## RECORDED INFORMATION
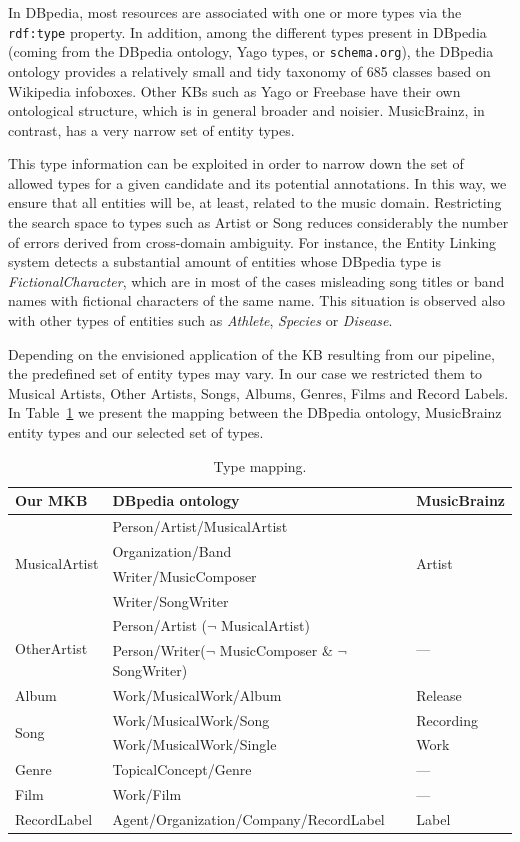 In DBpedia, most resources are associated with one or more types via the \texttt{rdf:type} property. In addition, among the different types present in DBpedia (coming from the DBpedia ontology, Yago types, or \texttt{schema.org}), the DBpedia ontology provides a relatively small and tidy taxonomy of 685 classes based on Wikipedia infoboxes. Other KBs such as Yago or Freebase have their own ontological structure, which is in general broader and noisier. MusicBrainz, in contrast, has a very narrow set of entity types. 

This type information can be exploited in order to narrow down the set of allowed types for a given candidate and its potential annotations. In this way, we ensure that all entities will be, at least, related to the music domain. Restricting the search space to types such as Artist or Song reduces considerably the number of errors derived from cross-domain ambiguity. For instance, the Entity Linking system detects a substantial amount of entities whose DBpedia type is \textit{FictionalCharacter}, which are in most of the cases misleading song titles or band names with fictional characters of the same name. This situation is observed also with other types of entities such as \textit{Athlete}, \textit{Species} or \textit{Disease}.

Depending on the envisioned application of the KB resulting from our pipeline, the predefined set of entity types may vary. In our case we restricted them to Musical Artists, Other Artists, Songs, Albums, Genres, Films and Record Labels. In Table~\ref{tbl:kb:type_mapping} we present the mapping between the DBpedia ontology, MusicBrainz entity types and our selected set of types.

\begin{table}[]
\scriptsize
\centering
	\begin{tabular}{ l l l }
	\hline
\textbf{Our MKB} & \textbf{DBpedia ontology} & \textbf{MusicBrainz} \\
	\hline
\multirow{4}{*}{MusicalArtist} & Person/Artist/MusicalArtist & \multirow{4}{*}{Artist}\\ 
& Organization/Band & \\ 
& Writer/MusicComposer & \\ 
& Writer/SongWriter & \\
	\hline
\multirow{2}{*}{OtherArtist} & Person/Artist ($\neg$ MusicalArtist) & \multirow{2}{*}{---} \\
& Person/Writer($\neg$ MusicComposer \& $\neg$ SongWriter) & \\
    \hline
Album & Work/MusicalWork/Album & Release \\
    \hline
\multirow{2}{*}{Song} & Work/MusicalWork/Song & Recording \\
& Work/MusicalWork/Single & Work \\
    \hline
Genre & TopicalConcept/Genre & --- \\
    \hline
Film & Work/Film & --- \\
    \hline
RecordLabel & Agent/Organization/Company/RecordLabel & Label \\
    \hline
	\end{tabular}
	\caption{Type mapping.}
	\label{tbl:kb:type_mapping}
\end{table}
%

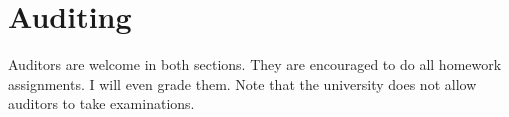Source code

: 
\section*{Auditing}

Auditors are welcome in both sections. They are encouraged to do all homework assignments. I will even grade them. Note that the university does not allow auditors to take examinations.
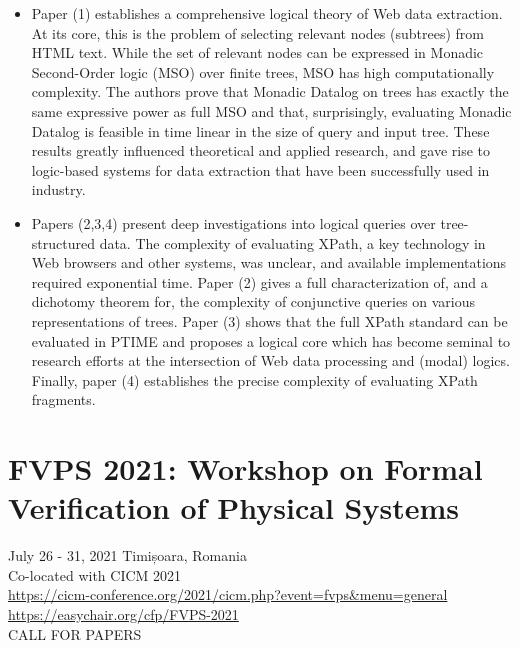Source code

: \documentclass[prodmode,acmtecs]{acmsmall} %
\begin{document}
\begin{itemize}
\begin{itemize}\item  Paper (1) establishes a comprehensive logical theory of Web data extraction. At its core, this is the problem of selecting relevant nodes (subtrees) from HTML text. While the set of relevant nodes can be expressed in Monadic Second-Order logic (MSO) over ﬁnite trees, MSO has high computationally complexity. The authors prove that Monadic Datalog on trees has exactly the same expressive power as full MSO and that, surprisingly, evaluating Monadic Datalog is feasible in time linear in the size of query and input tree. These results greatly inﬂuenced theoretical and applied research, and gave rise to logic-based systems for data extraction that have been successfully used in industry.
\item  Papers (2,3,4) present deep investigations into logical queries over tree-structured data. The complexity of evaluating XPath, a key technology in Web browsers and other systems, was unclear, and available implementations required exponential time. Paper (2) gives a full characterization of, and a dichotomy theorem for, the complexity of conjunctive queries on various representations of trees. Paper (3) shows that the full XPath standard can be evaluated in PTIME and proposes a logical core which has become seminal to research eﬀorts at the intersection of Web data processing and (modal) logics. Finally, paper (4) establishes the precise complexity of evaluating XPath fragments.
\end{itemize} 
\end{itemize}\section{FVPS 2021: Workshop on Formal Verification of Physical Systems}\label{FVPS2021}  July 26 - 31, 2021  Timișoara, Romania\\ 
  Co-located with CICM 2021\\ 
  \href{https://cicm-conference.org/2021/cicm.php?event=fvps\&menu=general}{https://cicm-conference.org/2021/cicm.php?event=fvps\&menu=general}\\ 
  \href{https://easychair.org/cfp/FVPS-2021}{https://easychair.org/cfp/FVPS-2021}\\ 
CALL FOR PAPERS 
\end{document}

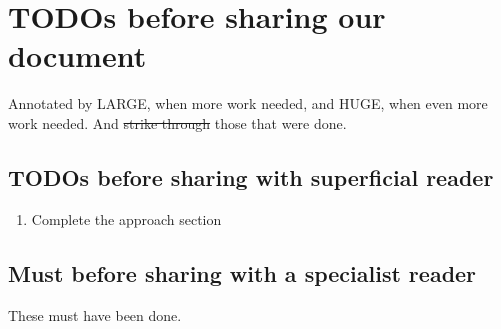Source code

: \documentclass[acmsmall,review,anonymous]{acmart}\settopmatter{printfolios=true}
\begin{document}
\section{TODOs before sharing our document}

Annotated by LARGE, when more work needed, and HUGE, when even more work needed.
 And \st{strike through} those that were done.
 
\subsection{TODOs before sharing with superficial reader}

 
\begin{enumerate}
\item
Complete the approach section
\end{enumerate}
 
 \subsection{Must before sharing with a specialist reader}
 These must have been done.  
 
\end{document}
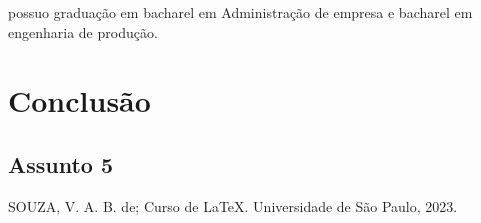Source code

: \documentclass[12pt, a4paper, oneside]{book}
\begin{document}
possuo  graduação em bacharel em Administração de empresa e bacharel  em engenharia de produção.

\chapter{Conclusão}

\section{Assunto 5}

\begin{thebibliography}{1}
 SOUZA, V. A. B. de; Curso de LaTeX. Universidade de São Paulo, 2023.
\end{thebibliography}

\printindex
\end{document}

## EXERCISE
Whichever lines of the data include the word "Writer", pull them out.

## EXERCISE RESULT
& Writer/MusicComposer & \\ 
& Writer/SongWriter & \\
& Person/Writer($\neg$ MusicComposer \& $\neg$ SongWriter) & \\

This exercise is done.